What you have to do:
Please write out exactly the lines of the data below from the line holding "Similarity between clusters" through the line holding "Through this approach, outliers", and leave out the rest.

Records for processing:
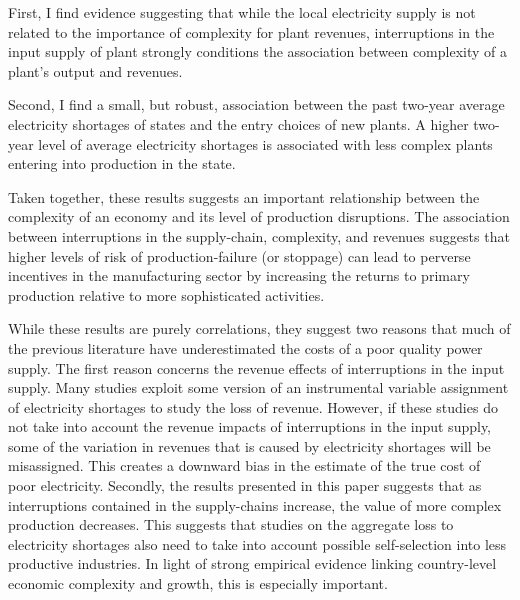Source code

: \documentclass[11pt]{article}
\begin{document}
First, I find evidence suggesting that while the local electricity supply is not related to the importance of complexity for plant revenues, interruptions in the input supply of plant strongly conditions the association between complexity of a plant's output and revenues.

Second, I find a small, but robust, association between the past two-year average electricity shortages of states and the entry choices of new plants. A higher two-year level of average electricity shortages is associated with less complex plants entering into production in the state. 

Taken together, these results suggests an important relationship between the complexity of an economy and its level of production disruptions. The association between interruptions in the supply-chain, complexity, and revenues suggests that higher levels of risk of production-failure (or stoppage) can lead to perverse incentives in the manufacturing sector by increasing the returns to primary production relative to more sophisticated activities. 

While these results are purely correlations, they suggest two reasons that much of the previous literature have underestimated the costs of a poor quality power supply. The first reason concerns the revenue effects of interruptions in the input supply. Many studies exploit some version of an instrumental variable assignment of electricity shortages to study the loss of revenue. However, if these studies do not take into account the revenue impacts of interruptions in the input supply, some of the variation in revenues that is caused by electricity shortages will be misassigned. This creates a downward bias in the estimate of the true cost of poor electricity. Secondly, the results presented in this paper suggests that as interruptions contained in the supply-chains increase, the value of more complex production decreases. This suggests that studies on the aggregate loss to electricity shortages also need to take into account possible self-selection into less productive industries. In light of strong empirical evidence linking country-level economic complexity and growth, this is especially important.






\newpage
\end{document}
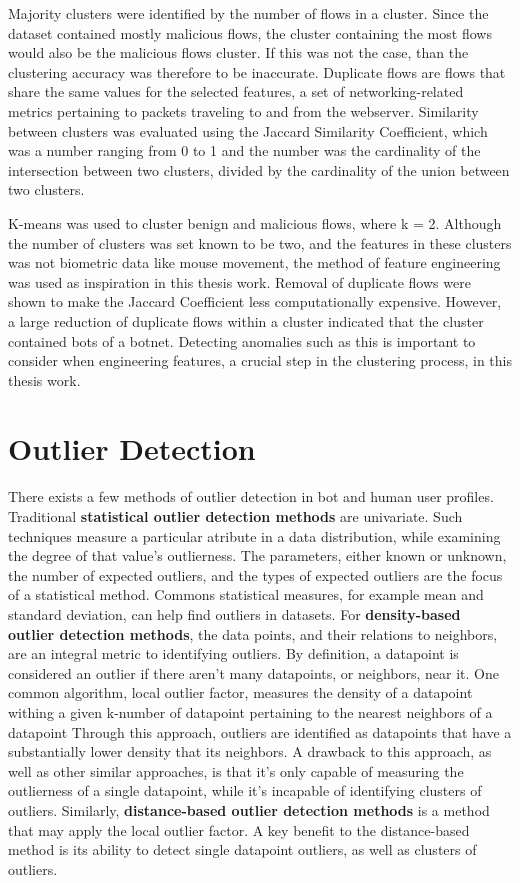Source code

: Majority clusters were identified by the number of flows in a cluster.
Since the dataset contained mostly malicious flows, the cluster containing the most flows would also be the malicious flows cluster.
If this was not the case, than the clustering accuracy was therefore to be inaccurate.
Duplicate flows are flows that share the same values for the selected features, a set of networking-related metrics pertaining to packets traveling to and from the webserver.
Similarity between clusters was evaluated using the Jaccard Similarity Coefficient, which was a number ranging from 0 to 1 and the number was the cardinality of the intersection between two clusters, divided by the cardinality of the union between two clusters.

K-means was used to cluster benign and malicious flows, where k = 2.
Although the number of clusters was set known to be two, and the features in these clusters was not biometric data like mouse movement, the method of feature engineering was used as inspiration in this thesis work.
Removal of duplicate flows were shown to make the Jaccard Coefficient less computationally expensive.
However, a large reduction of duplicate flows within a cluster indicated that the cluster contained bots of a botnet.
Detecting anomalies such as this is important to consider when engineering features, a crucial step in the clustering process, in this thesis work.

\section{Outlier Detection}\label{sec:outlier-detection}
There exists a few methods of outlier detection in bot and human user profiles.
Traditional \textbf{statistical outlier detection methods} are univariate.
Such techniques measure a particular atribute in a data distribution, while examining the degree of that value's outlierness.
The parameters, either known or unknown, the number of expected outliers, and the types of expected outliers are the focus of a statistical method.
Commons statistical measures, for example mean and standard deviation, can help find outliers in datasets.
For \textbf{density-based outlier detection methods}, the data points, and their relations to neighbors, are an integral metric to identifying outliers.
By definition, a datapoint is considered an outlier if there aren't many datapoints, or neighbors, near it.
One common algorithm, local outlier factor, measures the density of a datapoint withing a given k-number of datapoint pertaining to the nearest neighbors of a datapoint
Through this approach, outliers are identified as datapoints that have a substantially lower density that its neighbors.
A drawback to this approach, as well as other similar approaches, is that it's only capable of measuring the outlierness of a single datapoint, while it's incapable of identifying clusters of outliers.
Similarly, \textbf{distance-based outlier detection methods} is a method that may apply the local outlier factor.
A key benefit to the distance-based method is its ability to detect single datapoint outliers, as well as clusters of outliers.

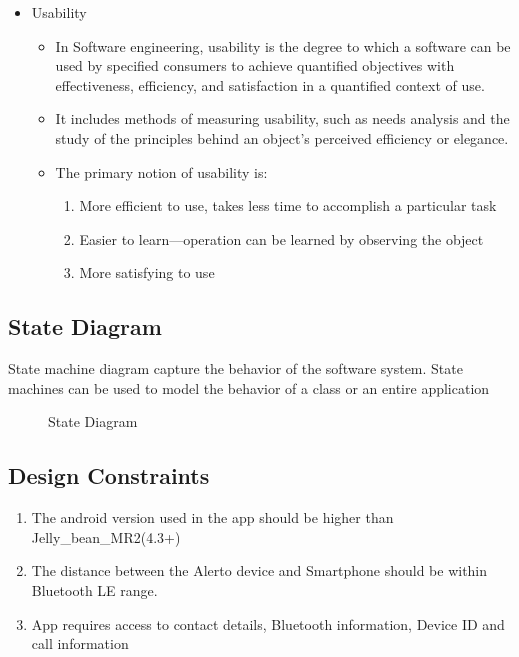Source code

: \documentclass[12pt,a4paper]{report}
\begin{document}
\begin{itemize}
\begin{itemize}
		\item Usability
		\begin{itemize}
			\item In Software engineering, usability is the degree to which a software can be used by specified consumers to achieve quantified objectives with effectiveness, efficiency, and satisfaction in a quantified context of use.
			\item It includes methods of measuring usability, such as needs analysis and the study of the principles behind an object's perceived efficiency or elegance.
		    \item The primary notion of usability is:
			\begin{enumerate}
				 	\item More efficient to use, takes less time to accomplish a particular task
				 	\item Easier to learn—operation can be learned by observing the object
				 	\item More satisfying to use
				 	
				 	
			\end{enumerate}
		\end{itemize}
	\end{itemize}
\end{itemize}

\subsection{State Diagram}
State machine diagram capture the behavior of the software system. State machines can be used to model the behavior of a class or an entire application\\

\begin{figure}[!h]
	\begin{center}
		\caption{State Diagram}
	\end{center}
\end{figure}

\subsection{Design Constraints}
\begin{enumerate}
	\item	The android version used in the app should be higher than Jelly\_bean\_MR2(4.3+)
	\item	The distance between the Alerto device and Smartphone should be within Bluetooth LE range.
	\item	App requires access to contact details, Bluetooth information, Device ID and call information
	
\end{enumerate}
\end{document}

Finished task:
Similarity between clusters was evaluated using the Jaccard Similarity Coefficient, which was a number ranging from 0 to 1 and the number was the cardinality of the intersection between two clusters, divided by the cardinality of the union between two clusters.

K-means was used to cluster benign and malicious flows, where k = 2.
Although the number of clusters was set known to be two, and the features in these clusters was not biometric data like mouse movement, the method of feature engineering was used as inspiration in this thesis work.
Removal of duplicate flows were shown to make the Jaccard Coefficient less computationally expensive.
However, a large reduction of duplicate flows within a cluster indicated that the cluster contained bots of a botnet.
Detecting anomalies such as this is important to consider when engineering features, a crucial step in the clustering process, in this thesis work.

\section{Outlier Detection}\label{sec:outlier-detection}
There exists a few methods of outlier detection in bot and human user profiles.
Traditional \textbf{statistical outlier detection methods} are univariate.
Such techniques measure a particular atribute in a data distribution, while examining the degree of that value's outlierness.
The parameters, either known or unknown, the number of expected outliers, and the types of expected outliers are the focus of a statistical method.
Commons statistical measures, for example mean and standard deviation, can help find outliers in datasets.
For \textbf{density-based outlier detection methods}, the data points, and their relations to neighbors, are an integral metric to identifying outliers.
By definition, a datapoint is considered an outlier if there aren't many datapoints, or neighbors, near it.
One common algorithm, local outlier factor, measures the density of a datapoint withing a given k-number of datapoint pertaining to the nearest neighbors of a datapoint
Through this approach, outliers are identified as datapoints that have a substantially lower density that its neighbors.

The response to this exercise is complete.